WHAT THE EXERCISE ASKS »
Look through the entries below. Report each line that has the word "mult" in it.

GIVEN RECORDS »
● ● ● ● ● ● ●

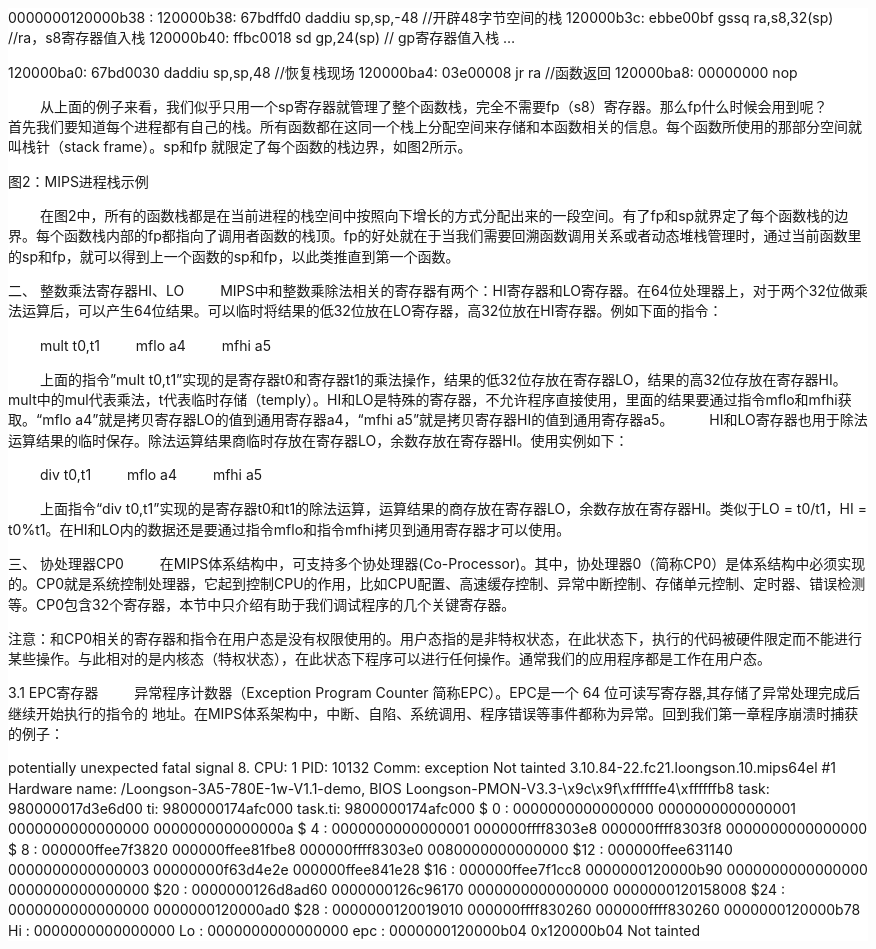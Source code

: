 0000000120000b38 :
120000b38: 67bdffd0 daddiu sp,sp,-48 //开辟48字节空间的栈
120000b3c: ebbe00bf gssq ra,s8,32(sp) //ra，s8寄存器值入栈
120000b40: ffbc0018 sd gp,24(sp) // gp寄存器值入栈
…

120000ba0: 67bd0030 daddiu sp,sp,48 //恢复栈现场
120000ba4: 03e00008 jr ra //函数返回
120000ba8: 00000000 nop

   从上面的例子来看，我们似乎只用一个sp寄存器就管理了整个函数栈，完全不需要fp（s8）寄存器。那么fp什么时候会用到呢？
   首先我们要知道每个进程都有自己的栈。所有函数都在这同一个栈上分配空间来存储和本函数相关的信息。每个函数所使用的那部分空间就叫栈针（stack frame）。sp和fp 就限定了每个函数的栈边界，如图2所示。

图2：MIPS进程栈示例


   在图2中，所有的函数栈都是在当前进程的栈空间中按照向下增长的方式分配出来的一段空间。有了fp和sp就界定了每个函数栈的边界。每个函数栈内部的fp都指向了调用者函数的栈顶。fp的好处就在于当我们需要回溯函数调用关系或者动态堆栈管理时，通过当前函数里的sp和fp，就可以得到上一个函数的sp和fp，以此类推直到第一个函数。


二、 整数乘法寄存器HI、LO
   MIPS中和整数乘除法相关的寄存器有两个：HI寄存器和LO寄存器。在64位处理器上，对于两个32位做乘法运算后，可以产生64位结果。可以临时将结果的低32位放在LO寄存器，高32位放在HI寄存器。例如下面的指令：

   mult t0,t1
   mflo a4
   mfhi a5

   上面的指令”mult t0,t1”实现的是寄存器t0和寄存器t1的乘法操作，结果的低32位存放在寄存器LO，结果的高32位存放在寄存器HI。mult中的mul代表乘法，t代表临时存储（temply）。HI和LO是特殊的寄存器，不允许程序直接使用，里面的结果要通过指令mflo和mfhi获取。“mflo a4”就是拷贝寄存器LO的值到通用寄存器a4，“mfhi a5”就是拷贝寄存器HI的值到通用寄存器a5。
   HI和LO寄存器也用于除法运算结果的临时保存。除法运算结果商临时存放在寄存器LO，余数存放在寄存器HI。使用实例如下：

   div t0,t1
   mflo a4
   mfhi a5

   上面指令“div t0,t1”实现的是寄存器t0和t1的除法运算，运算结果的商存放在寄存器LO，余数存放在寄存器HI。类似于LO = t0/t1，HI = t0%t1。在HI和LO内的数据还是要通过指令mflo和指令mfhi拷贝到通用寄存器才可以使用。


三、 协处理器CP0
   在MIPS体系结构中，可支持多个协处理器(Co-Processor)。其中，协处理器0（简称CP0）是体系结构中必须实现的。CP0就是系统控制处理器，它起到控制CPU的作用，比如CPU配置、高速缓存控制、异常中断控制、存储单元控制、定时器、错误检测等。CP0包含32个寄存器，本节中只介绍有助于我们调试程序的几个关键寄存器。

注意：和CP0相关的寄存器和指令在用户态是没有权限使用的。用户态指的是非特权状态，在此状态下，执行的代码被硬件限定而不能进行某些操作。与此相对的是内核态（特权状态），在此状态下程序可以进行任何操作。通常我们的应用程序都是工作在用户态。


3.1 EPC寄存器
   异常程序计数器（Exception Program Counter 简称EPC）。EPC是一个 64 位可读写寄存器,其存储了异常处理完成后继续开始执行的指令的 地址。在MIPS体系架构中，中断、自陷、系统调用、程序错误等事件都称为异常。回到我们第一章程序崩溃时捕获的例子：

potentially unexpected fatal signal 8.
CPU: 1 PID: 10132 Comm: exception Not tainted 3.10.84-22.fc21.loongson.10.mips64el #1
Hardware name: /Loongson-3A5-780E-1w-V1.1-demo, BIOS Loongson-PMON-V3.3-\x9c\x9f\xffffffe4\xffffffb8
task: 980000017d3e6d00 ti: 9800000174afc000 task.ti: 9800000174afc000
$ 0 : 0000000000000000 0000000000000001 0000000000000000 000000000000000a
$ 4 : 0000000000000001 000000ffff8303e8 000000ffff8303f8 0000000000000000
$ 8 : 000000ffee7f3820 000000ffee81fbe8 000000ffff8303e0 0080000000000000
$12 : 000000ffee631140 0000000000000003 00000000f63d4e2e 000000ffee841e28
$16 : 000000ffee7f1cc8 0000000120000b90 0000000000000000 0000000000000000
$20 : 0000000126d8ad60 0000000126c96170 0000000000000000 0000000120158008
$24 : 0000000000000000 0000000120000ad0
$28 : 0000000120019010 000000ffff830260 000000ffff830260 0000000120000b78
Hi : 0000000000000000
Lo : 0000000000000000
epc : 0000000120000b04 0x120000b04
Not tainted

● ● ● ● ● ● ●

TASK OUTPUT »
   mult t0,t1
   上面的指令”mult t0,t1”实现的是寄存器t0和寄存器t1的乘法操作，结果的低32位存放在寄存器LO，结果的高32位存放在寄存器HI。mult中的mul代表乘法，t代表临时存储（temply）。HI和LO是特殊的寄存器，不允许程序直接使用，里面的结果要通过指令mflo和mfhi获取。“mflo a4”就是拷贝寄存器LO的值到通用寄存器a4，“mfhi a5”就是拷贝寄存器HI的值到通用寄存器a5。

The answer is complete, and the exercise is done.